AVAILABLE RECORDS
- - - - -

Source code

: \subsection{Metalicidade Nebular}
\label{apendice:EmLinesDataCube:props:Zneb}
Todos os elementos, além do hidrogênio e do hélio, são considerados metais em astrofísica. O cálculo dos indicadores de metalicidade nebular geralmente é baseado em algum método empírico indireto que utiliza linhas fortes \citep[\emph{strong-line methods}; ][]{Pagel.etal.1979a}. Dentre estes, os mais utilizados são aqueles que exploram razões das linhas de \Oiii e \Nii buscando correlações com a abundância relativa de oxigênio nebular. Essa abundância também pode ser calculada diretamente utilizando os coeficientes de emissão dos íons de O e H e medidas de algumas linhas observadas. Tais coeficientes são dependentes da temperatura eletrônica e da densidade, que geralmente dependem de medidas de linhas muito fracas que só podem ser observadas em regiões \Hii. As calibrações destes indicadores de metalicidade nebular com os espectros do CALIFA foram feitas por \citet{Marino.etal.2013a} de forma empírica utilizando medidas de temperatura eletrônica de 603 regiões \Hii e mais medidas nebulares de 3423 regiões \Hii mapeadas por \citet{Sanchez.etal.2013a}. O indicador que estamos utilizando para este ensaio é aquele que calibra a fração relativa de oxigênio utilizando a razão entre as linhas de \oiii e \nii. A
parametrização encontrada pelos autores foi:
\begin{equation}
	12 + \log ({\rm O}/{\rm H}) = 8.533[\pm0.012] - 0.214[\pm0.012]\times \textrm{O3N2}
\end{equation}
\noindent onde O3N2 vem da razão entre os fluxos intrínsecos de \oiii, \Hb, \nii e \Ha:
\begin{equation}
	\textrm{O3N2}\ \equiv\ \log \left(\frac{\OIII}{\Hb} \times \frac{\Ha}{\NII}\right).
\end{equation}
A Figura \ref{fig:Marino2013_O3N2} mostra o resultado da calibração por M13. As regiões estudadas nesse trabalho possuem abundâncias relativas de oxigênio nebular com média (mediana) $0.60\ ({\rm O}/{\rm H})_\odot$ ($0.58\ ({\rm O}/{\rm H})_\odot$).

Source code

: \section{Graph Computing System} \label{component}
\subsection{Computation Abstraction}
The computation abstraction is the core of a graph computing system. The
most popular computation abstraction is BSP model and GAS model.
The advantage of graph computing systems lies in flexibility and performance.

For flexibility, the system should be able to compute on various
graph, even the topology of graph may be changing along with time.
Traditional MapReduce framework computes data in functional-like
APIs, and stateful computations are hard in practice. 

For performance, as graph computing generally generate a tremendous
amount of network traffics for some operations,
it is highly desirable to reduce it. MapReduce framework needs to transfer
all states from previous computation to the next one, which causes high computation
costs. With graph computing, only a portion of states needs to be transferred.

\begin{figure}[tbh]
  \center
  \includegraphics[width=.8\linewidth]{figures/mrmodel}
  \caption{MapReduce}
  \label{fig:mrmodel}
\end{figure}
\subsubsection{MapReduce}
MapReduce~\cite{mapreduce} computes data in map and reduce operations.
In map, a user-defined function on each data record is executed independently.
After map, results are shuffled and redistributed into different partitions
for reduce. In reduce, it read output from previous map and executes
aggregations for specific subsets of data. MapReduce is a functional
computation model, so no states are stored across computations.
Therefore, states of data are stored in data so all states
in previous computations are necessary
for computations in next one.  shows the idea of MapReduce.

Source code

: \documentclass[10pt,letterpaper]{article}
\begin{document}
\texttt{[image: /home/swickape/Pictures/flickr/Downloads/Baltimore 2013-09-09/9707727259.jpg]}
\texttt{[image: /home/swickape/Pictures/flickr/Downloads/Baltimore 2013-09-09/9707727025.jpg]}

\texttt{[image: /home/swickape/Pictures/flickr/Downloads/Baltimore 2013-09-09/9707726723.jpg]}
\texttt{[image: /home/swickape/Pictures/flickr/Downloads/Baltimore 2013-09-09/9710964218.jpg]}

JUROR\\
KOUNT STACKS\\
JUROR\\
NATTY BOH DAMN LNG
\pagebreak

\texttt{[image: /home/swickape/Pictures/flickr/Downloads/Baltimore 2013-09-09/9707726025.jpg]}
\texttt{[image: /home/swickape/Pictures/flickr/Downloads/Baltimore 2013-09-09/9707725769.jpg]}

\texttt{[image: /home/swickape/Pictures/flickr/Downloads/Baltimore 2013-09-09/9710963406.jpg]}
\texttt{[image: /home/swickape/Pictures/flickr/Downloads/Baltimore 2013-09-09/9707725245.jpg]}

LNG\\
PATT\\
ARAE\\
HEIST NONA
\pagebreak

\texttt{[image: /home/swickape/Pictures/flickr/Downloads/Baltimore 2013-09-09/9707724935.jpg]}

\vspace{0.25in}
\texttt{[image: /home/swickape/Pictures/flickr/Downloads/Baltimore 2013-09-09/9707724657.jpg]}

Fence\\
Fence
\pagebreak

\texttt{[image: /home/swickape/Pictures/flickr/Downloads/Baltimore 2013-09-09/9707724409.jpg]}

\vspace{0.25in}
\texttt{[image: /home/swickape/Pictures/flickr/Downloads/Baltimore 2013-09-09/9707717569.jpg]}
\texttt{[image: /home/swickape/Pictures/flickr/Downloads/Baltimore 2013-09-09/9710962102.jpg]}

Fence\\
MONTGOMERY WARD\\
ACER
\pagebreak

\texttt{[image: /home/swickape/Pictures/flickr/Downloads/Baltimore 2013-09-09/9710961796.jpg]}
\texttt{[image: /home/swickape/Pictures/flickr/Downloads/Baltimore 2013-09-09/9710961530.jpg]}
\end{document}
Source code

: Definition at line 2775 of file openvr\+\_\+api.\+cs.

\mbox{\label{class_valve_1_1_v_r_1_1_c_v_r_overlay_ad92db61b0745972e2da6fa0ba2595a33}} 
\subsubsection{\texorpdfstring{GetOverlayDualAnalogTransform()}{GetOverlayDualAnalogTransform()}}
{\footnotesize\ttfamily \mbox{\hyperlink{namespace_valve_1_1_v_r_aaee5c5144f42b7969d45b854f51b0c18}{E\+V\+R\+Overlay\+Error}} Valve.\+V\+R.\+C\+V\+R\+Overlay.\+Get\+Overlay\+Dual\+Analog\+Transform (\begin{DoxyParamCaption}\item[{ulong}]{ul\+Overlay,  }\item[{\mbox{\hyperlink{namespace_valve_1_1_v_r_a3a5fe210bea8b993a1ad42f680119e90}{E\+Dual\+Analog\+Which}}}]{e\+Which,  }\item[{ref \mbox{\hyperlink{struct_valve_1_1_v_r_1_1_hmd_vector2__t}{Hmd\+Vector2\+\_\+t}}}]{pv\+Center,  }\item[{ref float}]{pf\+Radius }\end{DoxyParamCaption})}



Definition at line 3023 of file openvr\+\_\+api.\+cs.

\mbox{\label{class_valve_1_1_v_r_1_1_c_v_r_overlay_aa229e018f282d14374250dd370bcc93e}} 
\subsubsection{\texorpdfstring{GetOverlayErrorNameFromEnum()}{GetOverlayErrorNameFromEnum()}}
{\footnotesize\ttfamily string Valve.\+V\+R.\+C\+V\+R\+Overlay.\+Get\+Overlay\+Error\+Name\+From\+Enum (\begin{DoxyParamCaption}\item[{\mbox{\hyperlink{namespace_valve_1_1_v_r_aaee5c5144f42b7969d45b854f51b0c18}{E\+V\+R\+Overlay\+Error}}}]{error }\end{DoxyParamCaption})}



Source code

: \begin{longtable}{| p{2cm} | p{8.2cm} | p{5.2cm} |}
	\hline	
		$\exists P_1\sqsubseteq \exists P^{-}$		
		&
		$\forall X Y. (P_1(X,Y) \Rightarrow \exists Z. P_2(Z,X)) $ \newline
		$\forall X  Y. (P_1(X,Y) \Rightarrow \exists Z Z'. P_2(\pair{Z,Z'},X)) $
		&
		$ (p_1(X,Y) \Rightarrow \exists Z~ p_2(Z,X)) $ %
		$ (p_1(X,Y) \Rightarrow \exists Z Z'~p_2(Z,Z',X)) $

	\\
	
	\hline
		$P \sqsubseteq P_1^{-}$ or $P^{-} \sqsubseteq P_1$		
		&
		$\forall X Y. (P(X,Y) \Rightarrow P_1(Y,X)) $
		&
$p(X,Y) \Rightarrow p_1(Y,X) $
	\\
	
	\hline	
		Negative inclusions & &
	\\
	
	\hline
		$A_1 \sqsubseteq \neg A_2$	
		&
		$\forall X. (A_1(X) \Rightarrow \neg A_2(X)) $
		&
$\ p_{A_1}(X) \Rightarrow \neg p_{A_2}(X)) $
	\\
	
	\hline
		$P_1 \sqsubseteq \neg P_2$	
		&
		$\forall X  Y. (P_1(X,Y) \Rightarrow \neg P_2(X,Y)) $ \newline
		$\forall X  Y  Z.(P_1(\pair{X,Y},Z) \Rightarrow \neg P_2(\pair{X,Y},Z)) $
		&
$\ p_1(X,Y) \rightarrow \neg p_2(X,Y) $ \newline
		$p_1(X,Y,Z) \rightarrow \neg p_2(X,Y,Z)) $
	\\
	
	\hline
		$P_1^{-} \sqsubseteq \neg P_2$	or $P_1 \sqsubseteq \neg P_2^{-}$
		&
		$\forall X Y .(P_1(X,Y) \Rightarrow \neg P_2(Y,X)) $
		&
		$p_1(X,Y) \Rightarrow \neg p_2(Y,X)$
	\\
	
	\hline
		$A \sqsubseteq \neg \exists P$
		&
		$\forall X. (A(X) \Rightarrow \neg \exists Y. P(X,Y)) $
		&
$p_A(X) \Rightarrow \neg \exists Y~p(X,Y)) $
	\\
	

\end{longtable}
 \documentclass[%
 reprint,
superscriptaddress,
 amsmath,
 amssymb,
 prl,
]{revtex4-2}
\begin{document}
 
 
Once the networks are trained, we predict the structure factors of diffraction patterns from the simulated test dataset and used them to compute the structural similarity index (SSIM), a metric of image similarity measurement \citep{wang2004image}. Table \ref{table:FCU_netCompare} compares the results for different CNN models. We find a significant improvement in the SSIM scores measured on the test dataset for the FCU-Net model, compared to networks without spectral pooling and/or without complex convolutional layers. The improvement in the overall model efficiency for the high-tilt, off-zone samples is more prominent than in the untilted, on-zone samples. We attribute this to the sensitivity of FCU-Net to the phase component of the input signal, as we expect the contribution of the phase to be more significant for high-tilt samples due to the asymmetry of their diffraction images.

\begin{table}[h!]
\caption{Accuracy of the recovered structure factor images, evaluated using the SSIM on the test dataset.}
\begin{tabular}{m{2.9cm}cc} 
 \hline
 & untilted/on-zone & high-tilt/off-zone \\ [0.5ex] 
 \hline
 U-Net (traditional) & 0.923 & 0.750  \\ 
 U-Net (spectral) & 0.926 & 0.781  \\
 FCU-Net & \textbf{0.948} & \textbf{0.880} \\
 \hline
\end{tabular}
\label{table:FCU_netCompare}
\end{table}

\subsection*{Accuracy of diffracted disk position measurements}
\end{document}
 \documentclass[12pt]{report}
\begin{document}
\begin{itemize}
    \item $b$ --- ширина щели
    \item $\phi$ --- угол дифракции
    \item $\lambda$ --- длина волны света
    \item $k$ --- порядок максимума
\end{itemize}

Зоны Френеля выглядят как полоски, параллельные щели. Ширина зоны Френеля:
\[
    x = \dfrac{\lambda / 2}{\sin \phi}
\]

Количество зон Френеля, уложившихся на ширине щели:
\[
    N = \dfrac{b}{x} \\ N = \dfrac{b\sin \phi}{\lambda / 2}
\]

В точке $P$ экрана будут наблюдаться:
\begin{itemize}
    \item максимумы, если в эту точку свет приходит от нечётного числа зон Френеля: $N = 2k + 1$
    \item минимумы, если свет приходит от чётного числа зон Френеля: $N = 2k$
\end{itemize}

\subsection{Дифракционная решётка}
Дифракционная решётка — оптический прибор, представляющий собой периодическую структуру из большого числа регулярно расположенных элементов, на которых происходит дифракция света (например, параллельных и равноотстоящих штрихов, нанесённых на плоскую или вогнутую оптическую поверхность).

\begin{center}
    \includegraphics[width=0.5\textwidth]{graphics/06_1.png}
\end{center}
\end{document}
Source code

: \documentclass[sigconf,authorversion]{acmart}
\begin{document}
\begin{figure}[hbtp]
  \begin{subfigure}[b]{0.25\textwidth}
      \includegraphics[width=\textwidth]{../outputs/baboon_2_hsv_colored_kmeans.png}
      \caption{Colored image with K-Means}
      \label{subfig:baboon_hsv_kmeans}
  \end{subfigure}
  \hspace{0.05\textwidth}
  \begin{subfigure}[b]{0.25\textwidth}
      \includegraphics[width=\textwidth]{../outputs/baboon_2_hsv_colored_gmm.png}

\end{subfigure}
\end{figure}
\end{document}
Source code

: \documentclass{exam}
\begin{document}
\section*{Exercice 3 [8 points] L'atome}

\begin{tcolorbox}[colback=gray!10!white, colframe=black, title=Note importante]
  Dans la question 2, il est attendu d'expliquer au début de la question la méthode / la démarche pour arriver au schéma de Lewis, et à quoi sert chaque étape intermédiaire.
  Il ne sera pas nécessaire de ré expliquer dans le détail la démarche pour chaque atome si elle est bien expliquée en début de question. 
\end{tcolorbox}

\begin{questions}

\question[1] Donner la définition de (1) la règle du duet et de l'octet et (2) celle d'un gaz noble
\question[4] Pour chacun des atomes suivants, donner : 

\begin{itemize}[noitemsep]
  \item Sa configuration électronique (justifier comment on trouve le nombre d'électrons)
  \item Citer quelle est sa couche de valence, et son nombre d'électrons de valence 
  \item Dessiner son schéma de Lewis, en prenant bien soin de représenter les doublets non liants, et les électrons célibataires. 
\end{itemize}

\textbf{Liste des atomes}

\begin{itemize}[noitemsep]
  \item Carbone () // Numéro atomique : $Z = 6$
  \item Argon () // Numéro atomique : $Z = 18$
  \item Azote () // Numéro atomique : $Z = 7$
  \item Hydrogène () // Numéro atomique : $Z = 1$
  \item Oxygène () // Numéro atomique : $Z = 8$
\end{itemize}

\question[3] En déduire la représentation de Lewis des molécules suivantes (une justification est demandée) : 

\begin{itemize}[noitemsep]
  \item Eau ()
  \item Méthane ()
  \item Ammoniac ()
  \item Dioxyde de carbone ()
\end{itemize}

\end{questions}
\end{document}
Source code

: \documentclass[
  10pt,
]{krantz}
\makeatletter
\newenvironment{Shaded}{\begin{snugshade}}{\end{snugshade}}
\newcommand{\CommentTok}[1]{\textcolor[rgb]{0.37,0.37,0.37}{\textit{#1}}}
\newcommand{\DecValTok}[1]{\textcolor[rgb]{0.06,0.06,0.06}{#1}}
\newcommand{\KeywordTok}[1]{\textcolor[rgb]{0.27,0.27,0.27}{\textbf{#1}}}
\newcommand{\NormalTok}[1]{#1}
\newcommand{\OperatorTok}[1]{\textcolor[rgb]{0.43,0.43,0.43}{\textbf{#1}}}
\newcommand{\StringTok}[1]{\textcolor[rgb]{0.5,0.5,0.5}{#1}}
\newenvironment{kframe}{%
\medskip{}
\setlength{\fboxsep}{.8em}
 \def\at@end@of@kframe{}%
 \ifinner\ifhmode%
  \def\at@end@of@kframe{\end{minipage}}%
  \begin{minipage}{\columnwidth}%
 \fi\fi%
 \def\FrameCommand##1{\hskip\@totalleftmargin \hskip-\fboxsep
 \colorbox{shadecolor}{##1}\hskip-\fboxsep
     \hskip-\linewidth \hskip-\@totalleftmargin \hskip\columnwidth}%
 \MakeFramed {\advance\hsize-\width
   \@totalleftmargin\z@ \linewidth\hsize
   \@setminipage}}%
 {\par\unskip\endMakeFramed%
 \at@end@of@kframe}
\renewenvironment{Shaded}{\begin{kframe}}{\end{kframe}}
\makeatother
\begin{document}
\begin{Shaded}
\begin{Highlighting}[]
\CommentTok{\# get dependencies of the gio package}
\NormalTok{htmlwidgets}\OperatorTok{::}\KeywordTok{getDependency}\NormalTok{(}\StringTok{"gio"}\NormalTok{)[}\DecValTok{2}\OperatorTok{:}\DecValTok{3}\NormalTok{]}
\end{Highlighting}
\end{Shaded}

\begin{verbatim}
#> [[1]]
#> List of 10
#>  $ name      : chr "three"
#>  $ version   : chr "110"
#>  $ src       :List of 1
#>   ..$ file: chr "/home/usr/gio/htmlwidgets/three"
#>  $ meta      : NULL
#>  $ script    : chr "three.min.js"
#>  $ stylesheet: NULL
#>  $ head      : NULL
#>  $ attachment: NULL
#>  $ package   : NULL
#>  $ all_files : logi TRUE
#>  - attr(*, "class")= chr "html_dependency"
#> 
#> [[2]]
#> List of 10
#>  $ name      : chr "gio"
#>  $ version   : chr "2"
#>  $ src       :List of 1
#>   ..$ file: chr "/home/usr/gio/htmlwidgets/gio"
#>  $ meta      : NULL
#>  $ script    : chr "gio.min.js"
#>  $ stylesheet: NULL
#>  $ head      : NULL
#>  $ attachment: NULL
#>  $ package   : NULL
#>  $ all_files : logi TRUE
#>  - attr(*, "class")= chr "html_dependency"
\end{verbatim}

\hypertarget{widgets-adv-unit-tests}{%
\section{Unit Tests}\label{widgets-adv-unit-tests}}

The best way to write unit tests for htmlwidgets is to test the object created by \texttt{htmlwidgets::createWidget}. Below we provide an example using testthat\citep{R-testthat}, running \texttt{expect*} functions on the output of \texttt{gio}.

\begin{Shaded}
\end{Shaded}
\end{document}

- - - - -

AIM OF THE TASK
Please find every line in the records above that holds the word "computes" and copy it.

RESPONSE TO THIS EXERCISE
Traditional MapReduce framework computes data in functional-like
MapReduce~\cite{mapreduce} computes data in map and reduce operations.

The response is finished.